Alarmstufe Rot wegen eines drohenden Ausbruchs: Ein Warnschild verstellt den Weg zum isländischen Vulkan Bardarbunga. © Sigtryggur Johannsson/Reuters

Die Lage am isländischen Vulkan Bardarbunga hat sich etwas entspannt. Nach Befürchtungen, dass ein Ausbruch mit Aschewolke bevorstehen und deshalb ein Flugverbot drohen könnte, nahm Island die Warnstufe von Rot auf Orange zurück. Es gebe keine Anzeichen für einen bevorstehenden Ausbruch, erklärte die Zivilschutzbehörde.

Ein schweres Erdbeben hatte den Vulkan Bardarbunga erschüttert. Das Beben erreichte die Stärke 5,3, sagte der Geophysiker Gunnar Gudmundsson vom Isländischen Meteorologischen Institut. Der Vulkan hatte bereits am Samstag Lava ausgestoßen. Seit Tagen waren Erschütterungen in dem Gebiet registriert worden. 

"Wir können nicht ausschließen, dass dies ein großer Ausbruch sein könnte", sagte die Behördenvertreterin Kristin Jonsdottir. Die Behörden hatten zunächst die Warnstufe Rot ausgerufen. Zudem hatten sie ein weiträumiges Flugverbot um den Vulkan verhängt. Alarmstufe Rot bedeutet, dass ein Ausbruch des Vulkans bevorsteht oder schon begonnen hat. Es hieß auch, dass der Vulkan große Mengen an Asche ausstoßen könnte.

Sollte es doch zu einem Ausbruch kommen, wird das Beratungszentrum für Vulkanasche in London Vorhersagen über die Aschekonzentration in der Atmosphäre machen. Das teilte die europäische Flugsicherung Eurocontrol mit. Eine Änderung von Flugplänen und Routen liege dann in der Verantwortung der Fluggesellschaften.  

Auf der Spitze des Vulkans Bardarbunga befindet sich der Vatnajökull-Gletscher.
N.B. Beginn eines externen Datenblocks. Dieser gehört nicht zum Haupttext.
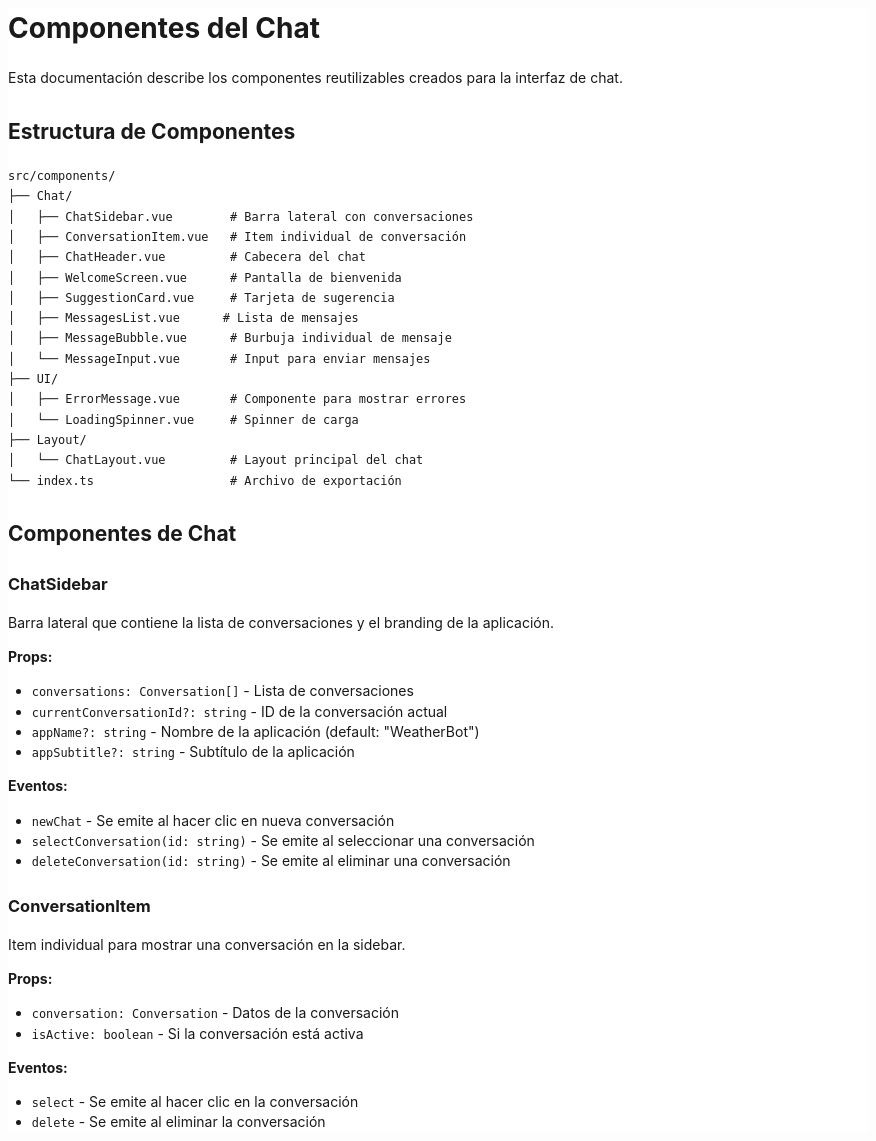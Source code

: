 # Componentes del Chat

Esta documentación describe los componentes reutilizables creados para la interfaz de chat.

## Estructura de Componentes

```
src/components/
├── Chat/
│   ├── ChatSidebar.vue        # Barra lateral con conversaciones
│   ├── ConversationItem.vue   # Item individual de conversación
│   ├── ChatHeader.vue         # Cabecera del chat
│   ├── WelcomeScreen.vue      # Pantalla de bienvenida
│   ├── SuggestionCard.vue     # Tarjeta de sugerencia
│   ├── MessagesList.vue      # Lista de mensajes
│   ├── MessageBubble.vue      # Burbuja individual de mensaje
│   └── MessageInput.vue       # Input para enviar mensajes
├── UI/
│   ├── ErrorMessage.vue       # Componente para mostrar errores
│   └── LoadingSpinner.vue     # Spinner de carga
├── Layout/
│   └── ChatLayout.vue         # Layout principal del chat
└── index.ts                   # Archivo de exportación
```

## Componentes de Chat

### ChatSidebar
Barra lateral que contiene la lista de conversaciones y el branding de la aplicación.

**Props:**
- `conversations: Conversation[]` - Lista de conversaciones
- `currentConversationId?: string` - ID de la conversación actual
- `appName?: string` - Nombre de la aplicación (default: "WeatherBot")
- `appSubtitle?: string` - Subtítulo de la aplicación

**Eventos:**
- `newChat` - Se emite al hacer clic en nueva conversación
- `selectConversation(id: string)` - Se emite al seleccionar una conversación
- `deleteConversation(id: string)` - Se emite al eliminar una conversación

### ConversationItem
Item individual para mostrar una conversación en la sidebar.

**Props:**
- `conversation: Conversation` - Datos de la conversación
- `isActive: boolean` - Si la conversación está activa

**Eventos:**
- `select` - Se emite al hacer clic en la conversación
- `delete` - Se emite al eliminar la conversación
Die Region ist wegen dieses Gletschers – des größten in Island – bei Touristen sehr beliebt

Touristen in Sicherheit gebracht

Am Samstag waren bereits 200 Touristen aus zwei Gebieten nördlich des Gletschers in Sicherheit gebracht worden. Zudem wurden die Anwohner dreier Ortschaften aufgefordert, die Nachrichten zu verfolgen und ihre Mobiltelefone eingeschaltet zu lassen.  

In Island sind gut 30 Vulkane aktiv. Die Insel mit ihren rund 317.000 Bewohnern erlebt im Durchschnitt alle fünf Jahre einen Vulkanausbruch. Vor vier Jahren sperrten Behörden nach einem Ausbruch des isländischen Eyjafjöll-Vulkans weite Teile des europäischen Luftraums für sechs Tage. Mehr als zehn Millionen Flugpassagiere waren damals betroffen. Der Schaden betrug 1,7 Milliarden Dollar.